Most interviewees said that for future treatment they would prefer a single combined inhaler over separate reliever and preventer inhalers (77% in ‘As-needed’; 64% in ‘Maintenance’ group).

Reasons included that a combined inhaler was considered easier to manage (e.g., one thing to remember to carry) as well as being a lower-cost option requiring fewer prescriptions.
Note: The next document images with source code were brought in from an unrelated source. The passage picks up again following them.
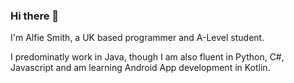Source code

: ### Hi there 👋

I'm Alfie Smith, a UK based programmer and A-Level student.

I predominatly work in Java, though I am also fluent in Python, C#, Javascript and am learning Android App development in Kotlin.
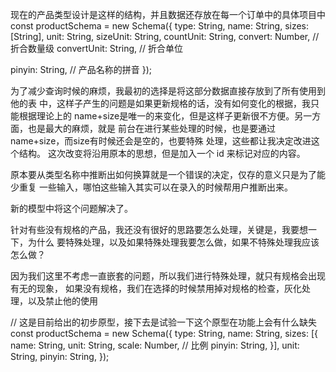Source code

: 现在的产品类型设计是这样的结构，并且数据还存放在每一个订单中的具体项目中
const productSchema = new Schema({
  type: String,
  name: String,
  sizes: [String],
  unit: String,
  sizeUnit: String,
  countUnit: String,
  convert: Number, // 折合数量级
  convertUnit: String, // 折合单位

  pinyin: String, // 产品名称的拼音
});

为了减少查询时候的麻烦，我最初的选择是将这部分数据直接存放到了所有使用到他的表
中，这样子产生的问题是如果更新规格的话，没有如何变化的根据，我只能根据理论上的
name+size是唯一的来变化，但是这样子更新很不方便。另一方面，也是最大的麻烦，就是
前台在进行某些处理的时候，也是要通过name+size，而size有时候还会是空的，也要特殊
处理，这些都让我决定改进这个结构。
这次改变将沿用原本的思想，但是加入一个 id 来标记对应的内容。

原本要从类型名称中推断出如何换算就是一个错误的决定，仅存的意义只是为了能少重复
一些输入，哪怕这些输入其实可以在录入的时候帮用户推断出来。

新的模型中将这个问题解决了。

针对有些没有规格的产品，我还没有很好的思路要怎么处理，关键是，我要想一下，为什么
要特殊处理，以及如果特殊处理我要怎么做，如果不特殊处理我应该怎么做？

因为我们这里不考虑一直嵌套的问题，所以我们进行特殊处理，就只有规格会出现有无的现象，
如果没有规格，我们在选择的时候禁用掉对规格的检查，灰化处理，以及禁止他的使用


// 这是目前给出的初步原型，接下去是试验一下这个原型在功能上会有什么缺失
const productSchema = new Schema({
    type: String,
    name: String,
    sizes: [{
        name: String,
        unit: String,
        scale: Number, // 比例
        pinyin: String,
    }],
    unit: String,
    pinyin: String,
});

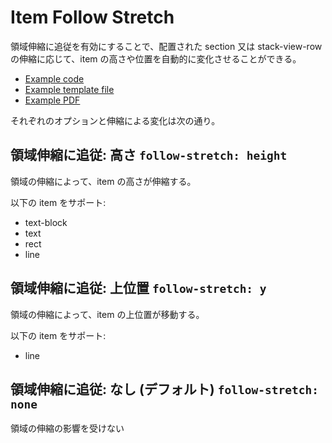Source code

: # Item Follow Stretch

領域伸縮に追従を有効にすることで、配置された section 又は stack-view-row の伸縮に応じて、item の高さや位置を自動的に変化させることができる。

- [Example code](test_section_report_item_follow_stretch.rb)
- [Example template file](template.tlf)
- [Example PDF](expect.pdf)


それぞれのオプションと伸縮による変化は次の通り。

## 領域伸縮に追従: 高さ `follow-stretch: height`

領域の伸縮によって、item の高さが伸縮する。

以下の item をサポート:

- text-block
- text
- rect
- line

## 領域伸縮に追従: 上位置 `follow-stretch: y`

領域の伸縮によって、item の上位置が移動する。

以下の item をサポート:

- line

## 領域伸縮に追従: なし (デフォルト) `follow-stretch: none`

領域の伸縮の影響を受けない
The physical feeling of relief after use of the combined therapy was another strong motivator of ongoing adherence, they said.

However, there were downsides to the single combined inhaler in the eyes of patients who disliked its lower effectiveness for symptom relief compared to SABA. Some also preferred the familiarity and feeling of their past maintenance treatment, the authors said.

But given the overall complacency among the patient group, education was needed to improve treatment adherence in the real world, said Woolcock respiratory physician and Global Initiative for Asthma (GINA) chair Professor Helen Reddel.

“Adherence with daily treatment in both these studies was 70 to 80%, while in the community it’s about 25%,” Professor Reddel noted.

She suggested work was needed to ensure asthma management became less confusing and more consistent for patients.

“This is particularly problematic when patients have been started off with only a blue puffer for their asthma, then later on, they are told they need to take a daily preventer treatment even when they have no symptoms,” she said.

“What this means is that decisions for treatment need to be individualised; they need to take into account patient preferences and patient concerns.”
The study was supported by an investigator-sponsored research grant from AstraZeneca and by Independent Research Organisation funding from Health Research Council of New Zealand.